[Opening Exercise material section]

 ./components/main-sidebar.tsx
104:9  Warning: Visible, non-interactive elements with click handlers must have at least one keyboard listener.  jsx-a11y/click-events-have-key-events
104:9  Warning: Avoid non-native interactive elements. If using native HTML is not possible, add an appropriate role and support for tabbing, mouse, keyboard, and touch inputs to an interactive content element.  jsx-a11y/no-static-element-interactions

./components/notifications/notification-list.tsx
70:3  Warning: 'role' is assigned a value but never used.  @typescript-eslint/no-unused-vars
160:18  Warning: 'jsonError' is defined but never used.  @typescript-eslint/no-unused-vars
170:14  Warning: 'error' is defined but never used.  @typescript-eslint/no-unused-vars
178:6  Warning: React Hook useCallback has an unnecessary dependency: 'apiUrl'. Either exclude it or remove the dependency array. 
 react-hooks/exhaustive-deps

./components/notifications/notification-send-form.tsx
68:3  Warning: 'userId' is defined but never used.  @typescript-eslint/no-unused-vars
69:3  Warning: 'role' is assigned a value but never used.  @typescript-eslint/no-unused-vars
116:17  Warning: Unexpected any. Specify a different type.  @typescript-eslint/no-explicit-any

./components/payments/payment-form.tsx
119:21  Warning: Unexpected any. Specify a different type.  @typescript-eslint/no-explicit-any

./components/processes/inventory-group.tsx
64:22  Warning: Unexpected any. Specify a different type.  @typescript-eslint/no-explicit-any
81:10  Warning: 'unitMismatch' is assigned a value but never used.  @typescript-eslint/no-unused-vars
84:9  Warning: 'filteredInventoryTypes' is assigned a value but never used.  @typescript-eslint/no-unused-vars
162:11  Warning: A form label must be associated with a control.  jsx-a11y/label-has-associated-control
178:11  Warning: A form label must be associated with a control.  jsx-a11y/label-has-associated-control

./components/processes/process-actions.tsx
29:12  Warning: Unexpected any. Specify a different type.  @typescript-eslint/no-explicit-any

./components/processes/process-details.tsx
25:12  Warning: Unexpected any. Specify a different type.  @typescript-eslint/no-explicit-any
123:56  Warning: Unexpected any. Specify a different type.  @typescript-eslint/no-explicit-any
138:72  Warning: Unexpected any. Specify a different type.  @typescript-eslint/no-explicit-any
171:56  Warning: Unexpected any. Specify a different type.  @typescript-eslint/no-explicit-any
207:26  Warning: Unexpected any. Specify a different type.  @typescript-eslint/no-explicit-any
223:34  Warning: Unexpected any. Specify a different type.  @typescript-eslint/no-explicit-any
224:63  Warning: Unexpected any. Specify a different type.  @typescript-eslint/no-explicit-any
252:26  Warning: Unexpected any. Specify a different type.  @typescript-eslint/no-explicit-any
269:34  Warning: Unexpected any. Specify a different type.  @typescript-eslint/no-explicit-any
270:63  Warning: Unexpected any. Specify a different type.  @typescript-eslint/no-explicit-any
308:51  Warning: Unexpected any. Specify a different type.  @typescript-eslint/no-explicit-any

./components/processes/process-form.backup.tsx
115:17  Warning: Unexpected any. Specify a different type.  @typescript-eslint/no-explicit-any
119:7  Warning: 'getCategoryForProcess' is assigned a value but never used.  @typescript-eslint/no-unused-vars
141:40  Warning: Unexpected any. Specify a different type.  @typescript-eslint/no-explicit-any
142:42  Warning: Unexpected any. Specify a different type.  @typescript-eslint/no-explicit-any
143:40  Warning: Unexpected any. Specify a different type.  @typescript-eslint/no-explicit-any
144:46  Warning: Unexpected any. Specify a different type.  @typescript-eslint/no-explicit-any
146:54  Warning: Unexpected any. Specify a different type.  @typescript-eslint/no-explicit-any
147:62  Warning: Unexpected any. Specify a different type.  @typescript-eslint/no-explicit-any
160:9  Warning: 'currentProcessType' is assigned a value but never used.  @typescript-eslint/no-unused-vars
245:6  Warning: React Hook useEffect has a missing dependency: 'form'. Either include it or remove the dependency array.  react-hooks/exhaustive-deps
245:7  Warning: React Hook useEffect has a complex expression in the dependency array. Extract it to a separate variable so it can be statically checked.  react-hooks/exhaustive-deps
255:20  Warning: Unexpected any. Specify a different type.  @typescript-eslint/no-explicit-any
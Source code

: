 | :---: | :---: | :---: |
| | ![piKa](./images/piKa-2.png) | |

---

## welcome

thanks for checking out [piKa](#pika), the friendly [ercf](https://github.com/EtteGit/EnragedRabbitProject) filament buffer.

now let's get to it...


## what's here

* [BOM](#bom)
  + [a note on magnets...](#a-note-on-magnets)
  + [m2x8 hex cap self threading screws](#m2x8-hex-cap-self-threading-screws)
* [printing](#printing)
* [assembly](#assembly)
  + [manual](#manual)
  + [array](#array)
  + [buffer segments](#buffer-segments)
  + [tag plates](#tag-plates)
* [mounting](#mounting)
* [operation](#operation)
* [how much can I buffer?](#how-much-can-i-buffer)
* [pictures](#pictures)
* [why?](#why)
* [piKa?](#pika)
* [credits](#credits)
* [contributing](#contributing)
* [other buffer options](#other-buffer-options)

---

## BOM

[Closing Exercise material section]

- What the exercise asks
Whole listing, every line: reproduce it exactly.

- The completed task
 ./components/main-sidebar.tsx
104:9  Warning: Visible, non-interactive elements with click handlers must have at least one keyboard listener.  jsx-a11y/click-events-have-key-events
104:9  Warning: Avoid non-native interactive elements. If using native HTML is not possible, add an appropriate role and support for tabbing, mouse, keyboard, and touch inputs to an interactive content element.  jsx-a11y/no-static-element-interactions

./components/notifications/notification-list.tsx
70:3  Warning: 'role' is assigned a value but never used.  @typescript-eslint/no-unused-vars
160:18  Warning: 'jsonError' is defined but never used.  @typescript-eslint/no-unused-vars
170:14  Warning: 'error' is defined but never used.  @typescript-eslint/no-unused-vars
178:6  Warning: React Hook useCallback has an unnecessary dependency: 'apiUrl'. Either exclude it or remove the dependency array. 
 react-hooks/exhaustive-deps

./components/notifications/notification-send-form.tsx
68:3  Warning: 'userId' is defined but never used.  @typescript-eslint/no-unused-vars
69:3  Warning: 'role' is assigned a value but never used.  @typescript-eslint/no-unused-vars
116:17  Warning: Unexpected any. Specify a different type.  @typescript-eslint/no-explicit-any

./components/payments/payment-form.tsx
119:21  Warning: Unexpected any. Specify a different type.  @typescript-eslint/no-explicit-any

./components/processes/inventory-group.tsx
64:22  Warning: Unexpected any. Specify a different type.  @typescript-eslint/no-explicit-any
81:10  Warning: 'unitMismatch' is assigned a value but never used.  @typescript-eslint/no-unused-vars
84:9  Warning: 'filteredInventoryTypes' is assigned a value but never used.  @typescript-eslint/no-unused-vars
162:11  Warning: A form label must be associated with a control.  jsx-a11y/label-has-associated-control
178:11  Warning: A form label must be associated with a control.  jsx-a11y/label-has-associated-control

./components/processes/process-actions.tsx
29:12  Warning: Unexpected any. Specify a different type.  @typescript-eslint/no-explicit-any

./components/processes/process-details.tsx
25:12  Warning: Unexpected any. Specify a different type.  @typescript-eslint/no-explicit-any
123:56  Warning: Unexpected any. Specify a different type.  @typescript-eslint/no-explicit-any
138:72  Warning: Unexpected any. Specify a different type.  @typescript-eslint/no-explicit-any
171:56  Warning: Unexpected any. Specify a different type.  @typescript-eslint/no-explicit-any
207:26  Warning: Unexpected any. Specify a different type.  @typescript-eslint/no-explicit-any
223:34  Warning: Unexpected any. Specify a different type.  @typescript-eslint/no-explicit-any
224:63  Warning: Unexpected any. Specify a different type.  @typescript-eslint/no-explicit-any
252:26  Warning: Unexpected any. Specify a different type.  @typescript-eslint/no-explicit-any
269:34  Warning: Unexpected any. Specify a different type.  @typescript-eslint/no-explicit-any
270:63  Warning: Unexpected any. Specify a different type.  @typescript-eslint/no-explicit-any
308:51  Warning: Unexpected any. Specify a different type.  @typescript-eslint/no-explicit-any

./components/processes/process-form.backup.tsx
115:17  Warning: Unexpected any. Specify a different type.  @typescript-eslint/no-explicit-any
119:7  Warning: 'getCategoryForProcess' is assigned a value but never used.  @typescript-eslint/no-unused-vars
141:40  Warning: Unexpected any. Specify a different type.  @typescript-eslint/no-explicit-any
142:42  Warning: Unexpected any. Specify a different type.  @typescript-eslint/no-explicit-any
143:40  Warning: Unexpected any. Specify a different type.  @typescript-eslint/no-explicit-any
144:46  Warning: Unexpected any. Specify a different type.  @typescript-eslint/no-explicit-any
146:54  Warning: Unexpected any. Specify a different type.  @typescript-eslint/no-explicit-any
147:62  Warning: Unexpected any. Specify a different type.  @typescript-eslint/no-explicit-any
160:9  Warning: 'currentProcessType' is assigned a value but never used.  @typescript-eslint/no-unused-vars
245:6  Warning: React Hook useEffect has a missing dependency: 'form'. Either include it or remove the dependency array.  react-hooks/exhaustive-deps
245:7  Warning: React Hook useEffect has a complex expression in the dependency array. Extract it to a separate variable so it can be statically checked.  react-hooks/exhaustive-deps
255:20  Warning: Unexpected any. Specify a different type.  @typescript-eslint/no-explicit-any
Source code

: | :---: | :---: | :---: |
| | ![piKa](./images/piKa-2.png) | |

---

## welcome

thanks for checking out [piKa](#pika), the friendly [ercf](https://github.com/EtteGit/EnragedRabbitProject) filament buffer.

now let's get to it...


## what's here

* [BOM](#bom)
  + [a note on magnets...](#a-note-on-magnets)
  + [m2x8 hex cap self threading screws](#m2x8-hex-cap-self-threading-screws)
* [printing](#printing)
* [assembly](#assembly)
  + [manual](#manual)
  + [array](#array)
  + [buffer segments](#buffer-segments)
  + [tag plates](#tag-plates)
* [mounting](#mounting)
* [operation](#operation)
* [how much can I buffer?](#how-much-can-i-buffer)
* [pictures](#pictures)
* [why?](#why)
* [piKa?](#pika)
* [credits](#credits)
* [contributing](#contributing)
* [other buffer options](#other-buffer-options)

---

## BOM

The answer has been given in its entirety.